Mr. Tavenner. Will you tell the committee, please, who invited you and the circumstances under which you made the trip?
Mr. O’Connell. Well, earlier in that year a group of Congressmen in the 75th Congress, we had a group of Congressmen known as the liberal bloc of Congress headed by Maury Maverick of Texas. The newspapers described us as all fairly young. I was only 27 at the time. We were described as Young Turks and out of that liberal bloc a group of us, 5 or 6 or maybe 4 or 5, went to see Secretary of State Cordell Hull in connection with the Spanish situation and also legislation which was pending with reference to invoking the Neutrality Act as it existed at that time against Germany and Italy for their intervention in Spain, and Mr. Hull told us as far as this Government was concerned there was actually no evidence of Spanish and German intervention or I should say German and Italian intervention.
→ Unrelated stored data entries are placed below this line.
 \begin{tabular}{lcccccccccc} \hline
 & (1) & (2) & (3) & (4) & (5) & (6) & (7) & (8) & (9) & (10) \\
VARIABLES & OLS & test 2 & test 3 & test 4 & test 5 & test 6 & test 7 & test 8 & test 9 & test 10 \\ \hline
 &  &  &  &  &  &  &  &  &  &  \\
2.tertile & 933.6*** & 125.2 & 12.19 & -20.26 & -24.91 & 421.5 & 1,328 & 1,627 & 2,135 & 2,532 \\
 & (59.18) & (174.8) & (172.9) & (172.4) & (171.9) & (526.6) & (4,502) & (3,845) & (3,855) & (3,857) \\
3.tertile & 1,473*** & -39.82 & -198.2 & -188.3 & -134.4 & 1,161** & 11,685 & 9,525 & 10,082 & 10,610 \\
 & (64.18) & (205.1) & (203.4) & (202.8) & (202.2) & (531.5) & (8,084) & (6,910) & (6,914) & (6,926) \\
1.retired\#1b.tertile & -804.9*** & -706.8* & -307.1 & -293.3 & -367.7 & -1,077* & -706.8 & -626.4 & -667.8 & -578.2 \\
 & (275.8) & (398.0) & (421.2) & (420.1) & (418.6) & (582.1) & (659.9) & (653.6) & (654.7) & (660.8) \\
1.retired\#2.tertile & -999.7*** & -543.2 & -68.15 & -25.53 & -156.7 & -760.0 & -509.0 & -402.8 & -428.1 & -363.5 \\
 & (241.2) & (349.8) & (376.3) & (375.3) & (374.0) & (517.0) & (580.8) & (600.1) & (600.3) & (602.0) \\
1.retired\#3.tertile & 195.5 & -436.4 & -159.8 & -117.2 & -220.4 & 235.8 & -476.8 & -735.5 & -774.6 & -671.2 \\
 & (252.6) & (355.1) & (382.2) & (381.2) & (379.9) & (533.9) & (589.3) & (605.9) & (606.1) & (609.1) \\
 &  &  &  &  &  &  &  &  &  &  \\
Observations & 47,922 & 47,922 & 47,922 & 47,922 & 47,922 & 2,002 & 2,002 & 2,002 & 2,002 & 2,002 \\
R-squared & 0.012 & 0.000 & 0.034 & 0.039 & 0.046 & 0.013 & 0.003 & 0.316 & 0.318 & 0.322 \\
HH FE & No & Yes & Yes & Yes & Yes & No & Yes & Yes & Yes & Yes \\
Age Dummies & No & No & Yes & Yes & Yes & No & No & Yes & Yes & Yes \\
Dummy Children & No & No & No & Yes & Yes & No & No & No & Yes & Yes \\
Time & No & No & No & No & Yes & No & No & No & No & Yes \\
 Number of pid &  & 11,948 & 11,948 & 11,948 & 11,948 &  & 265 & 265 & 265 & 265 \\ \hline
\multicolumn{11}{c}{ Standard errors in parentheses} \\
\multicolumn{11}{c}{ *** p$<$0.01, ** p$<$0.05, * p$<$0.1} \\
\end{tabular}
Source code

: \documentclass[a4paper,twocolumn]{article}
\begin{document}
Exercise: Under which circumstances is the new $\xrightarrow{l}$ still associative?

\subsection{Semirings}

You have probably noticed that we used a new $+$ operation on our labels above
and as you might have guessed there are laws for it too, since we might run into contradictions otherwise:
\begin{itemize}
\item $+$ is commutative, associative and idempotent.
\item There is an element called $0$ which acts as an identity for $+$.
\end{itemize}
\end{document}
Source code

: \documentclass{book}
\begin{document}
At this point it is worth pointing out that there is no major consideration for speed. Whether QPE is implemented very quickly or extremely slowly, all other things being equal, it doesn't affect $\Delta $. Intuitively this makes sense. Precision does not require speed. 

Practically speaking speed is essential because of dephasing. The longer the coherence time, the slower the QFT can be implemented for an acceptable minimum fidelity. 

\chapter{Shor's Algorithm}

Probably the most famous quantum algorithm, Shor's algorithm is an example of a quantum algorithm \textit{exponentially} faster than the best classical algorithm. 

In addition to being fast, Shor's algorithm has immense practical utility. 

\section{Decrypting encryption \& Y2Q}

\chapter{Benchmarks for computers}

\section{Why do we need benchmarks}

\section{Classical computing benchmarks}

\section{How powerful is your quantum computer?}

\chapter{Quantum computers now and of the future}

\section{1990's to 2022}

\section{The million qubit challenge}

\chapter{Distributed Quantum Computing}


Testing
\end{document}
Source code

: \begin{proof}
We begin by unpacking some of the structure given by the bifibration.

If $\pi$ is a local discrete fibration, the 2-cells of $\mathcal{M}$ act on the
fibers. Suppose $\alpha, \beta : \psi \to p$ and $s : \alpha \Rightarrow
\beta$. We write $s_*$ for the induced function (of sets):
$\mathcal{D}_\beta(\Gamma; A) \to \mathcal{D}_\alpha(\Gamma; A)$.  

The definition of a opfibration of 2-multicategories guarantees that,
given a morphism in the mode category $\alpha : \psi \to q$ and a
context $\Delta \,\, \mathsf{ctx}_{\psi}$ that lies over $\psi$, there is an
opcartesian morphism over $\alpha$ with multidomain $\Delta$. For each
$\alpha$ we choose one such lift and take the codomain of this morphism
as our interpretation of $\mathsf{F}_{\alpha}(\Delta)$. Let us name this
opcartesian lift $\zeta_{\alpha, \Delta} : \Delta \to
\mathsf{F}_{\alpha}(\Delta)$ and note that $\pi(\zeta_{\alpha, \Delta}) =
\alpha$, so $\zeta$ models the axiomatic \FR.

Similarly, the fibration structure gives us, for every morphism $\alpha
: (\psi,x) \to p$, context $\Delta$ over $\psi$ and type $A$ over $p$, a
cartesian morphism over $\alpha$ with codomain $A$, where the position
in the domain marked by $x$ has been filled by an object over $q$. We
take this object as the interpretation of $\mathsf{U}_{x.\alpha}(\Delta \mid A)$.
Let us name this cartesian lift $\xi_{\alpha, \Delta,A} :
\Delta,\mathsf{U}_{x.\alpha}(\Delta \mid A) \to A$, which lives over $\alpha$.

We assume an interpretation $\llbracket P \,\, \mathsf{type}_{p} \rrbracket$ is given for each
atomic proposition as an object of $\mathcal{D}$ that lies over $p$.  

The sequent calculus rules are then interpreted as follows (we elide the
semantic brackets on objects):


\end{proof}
I think I later, along with Congressman Coffee and Congressman Bernard and others, talked with David Niles, who was then executive assistant to President Roosevelt in connection with the situation. It was then suggested, I think just about the time Congress was adjourning, Mrs. O’Connell and I had been married on the 2d of January 1937, and we had had no honeymoon and were going to Europe.
My mother and father were both born in Ireland and I had always wanted to go there and we did go to Ireland, to England, France, and so on, had a reception at the Spanish Embassy, I would say probably about a month before adjournment or shortly before adjournment, Ambassador de Los Rios invited not only myself but Congressman Bernard and several other Congressmen to go to Spain and investigate what the situation was there.
Mr. Tavenner. Was he the person who extended the invitation to go to Spain?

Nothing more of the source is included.